Work instructions: The reply is a verbatim copy of the listing below with its images dropped.

=== Begin Enclosure ===

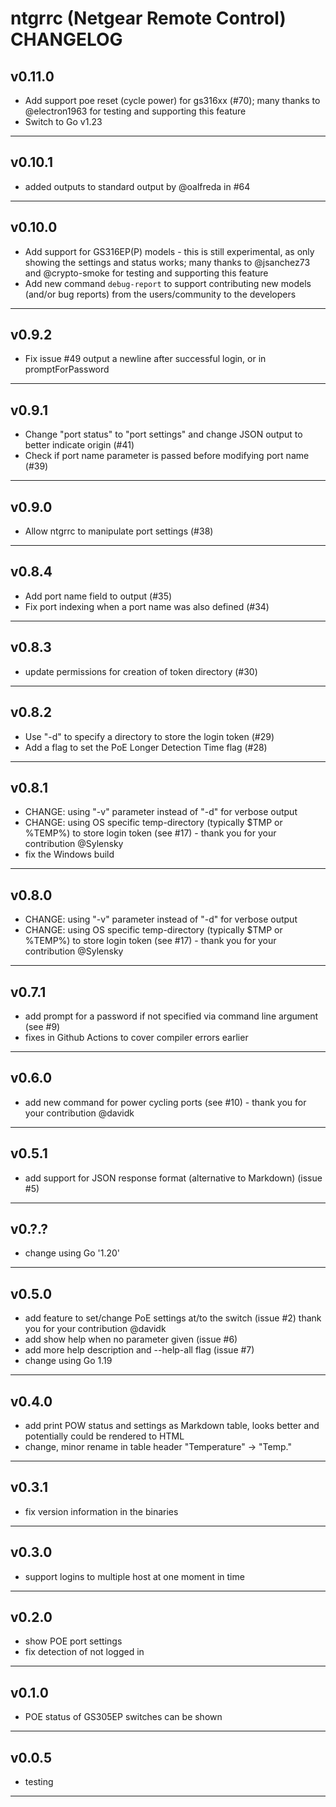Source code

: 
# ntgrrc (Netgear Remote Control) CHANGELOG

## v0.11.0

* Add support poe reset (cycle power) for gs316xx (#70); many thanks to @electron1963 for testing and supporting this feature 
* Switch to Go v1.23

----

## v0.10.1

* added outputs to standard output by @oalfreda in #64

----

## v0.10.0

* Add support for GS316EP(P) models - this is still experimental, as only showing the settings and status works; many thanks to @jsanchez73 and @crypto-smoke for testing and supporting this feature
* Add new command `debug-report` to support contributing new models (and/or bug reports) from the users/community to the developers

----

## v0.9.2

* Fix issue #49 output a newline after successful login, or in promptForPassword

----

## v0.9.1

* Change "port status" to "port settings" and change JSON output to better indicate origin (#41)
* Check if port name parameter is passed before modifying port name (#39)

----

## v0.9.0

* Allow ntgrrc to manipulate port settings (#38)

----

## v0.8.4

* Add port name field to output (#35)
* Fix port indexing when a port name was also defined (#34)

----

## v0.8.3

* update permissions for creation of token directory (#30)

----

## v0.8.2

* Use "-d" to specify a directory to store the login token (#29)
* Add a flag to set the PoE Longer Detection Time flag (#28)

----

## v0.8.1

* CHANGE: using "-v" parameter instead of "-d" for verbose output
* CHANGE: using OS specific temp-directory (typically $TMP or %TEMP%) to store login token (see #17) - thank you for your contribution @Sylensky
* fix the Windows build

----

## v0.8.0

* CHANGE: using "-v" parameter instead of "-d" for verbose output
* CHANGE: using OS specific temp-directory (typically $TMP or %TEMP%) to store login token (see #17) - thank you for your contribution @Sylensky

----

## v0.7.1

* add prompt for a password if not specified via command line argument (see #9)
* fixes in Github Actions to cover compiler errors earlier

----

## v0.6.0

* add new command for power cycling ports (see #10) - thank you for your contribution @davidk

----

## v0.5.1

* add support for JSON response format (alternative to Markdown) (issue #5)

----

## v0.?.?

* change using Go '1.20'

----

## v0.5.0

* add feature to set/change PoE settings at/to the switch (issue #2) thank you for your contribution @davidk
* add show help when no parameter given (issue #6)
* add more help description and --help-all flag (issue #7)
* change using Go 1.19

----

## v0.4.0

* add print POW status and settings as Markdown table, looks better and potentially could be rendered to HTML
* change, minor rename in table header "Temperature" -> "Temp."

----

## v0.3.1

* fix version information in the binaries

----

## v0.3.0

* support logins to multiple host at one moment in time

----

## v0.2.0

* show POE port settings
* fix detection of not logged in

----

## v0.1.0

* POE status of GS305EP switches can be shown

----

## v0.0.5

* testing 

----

=== End Enclosure ===

Solution for this problem:
Source code

: 
# ntgrrc (Netgear Remote Control) CHANGELOG

## v0.11.0

* Add support poe reset (cycle power) for gs316xx (#70); many thanks to @electron1963 for testing and supporting this feature 
* Switch to Go v1.23

----

## v0.10.1

* added outputs to standard output by @oalfreda in #64

----

## v0.10.0

* Add support for GS316EP(P) models - this is still experimental, as only showing the settings and status works; many thanks to @jsanchez73 and @crypto-smoke for testing and supporting this feature
* Add new command `debug-report` to support contributing new models (and/or bug reports) from the users/community to the developers

----

## v0.9.2

* Fix issue #49 output a newline after successful login, or in promptForPassword

----

## v0.9.1

* Change "port status" to "port settings" and change JSON output to better indicate origin (#41)
* Check if port name parameter is passed before modifying port name (#39)

----

## v0.9.0

* Allow ntgrrc to manipulate port settings (#38)

----

## v0.8.4

* Add port name field to output (#35)
* Fix port indexing when a port name was also defined (#34)

----

## v0.8.3

* update permissions for creation of token directory (#30)

----

## v0.8.2

* Use "-d" to specify a directory to store the login token (#29)
* Add a flag to set the PoE Longer Detection Time flag (#28)

----

## v0.8.1

* CHANGE: using "-v" parameter instead of "-d" for verbose output
* CHANGE: using OS specific temp-directory (typically $TMP or %TEMP%) to store login token (see #17) - thank you for your contribution @Sylensky
* fix the Windows build

----

## v0.8.0

* CHANGE: using "-v" parameter instead of "-d" for verbose output
* CHANGE: using OS specific temp-directory (typically $TMP or %TEMP%) to store login token (see #17) - thank you for your contribution @Sylensky

----

## v0.7.1

* add prompt for a password if not specified via command line argument (see #9)
* fixes in Github Actions to cover compiler errors earlier

----

## v0.6.0

* add new command for power cycling ports (see #10) - thank you for your contribution @davidk

----

## v0.5.1

* add support for JSON response format (alternative to Markdown) (issue #5)

----

## v0.?.?

* change using Go '1.20'

----

## v0.5.0

* add feature to set/change PoE settings at/to the switch (issue #2) thank you for your contribution @davidk
* add show help when no parameter given (issue #6)
* add more help description and --help-all flag (issue #7)
* change using Go 1.19

----

## v0.4.0

* add print POW status and settings as Markdown table, looks better and potentially could be rendered to HTML
* change, minor rename in table header "Temperature" -> "Temp."

----

## v0.3.1

* fix version information in the binaries

----

## v0.3.0

* support logins to multiple host at one moment in time

----

## v0.2.0

* show POE port settings
* fix detection of not logged in

----

## v0.1.0

* POE status of GS305EP switches can be shown

----

## v0.0.5

* testing 

----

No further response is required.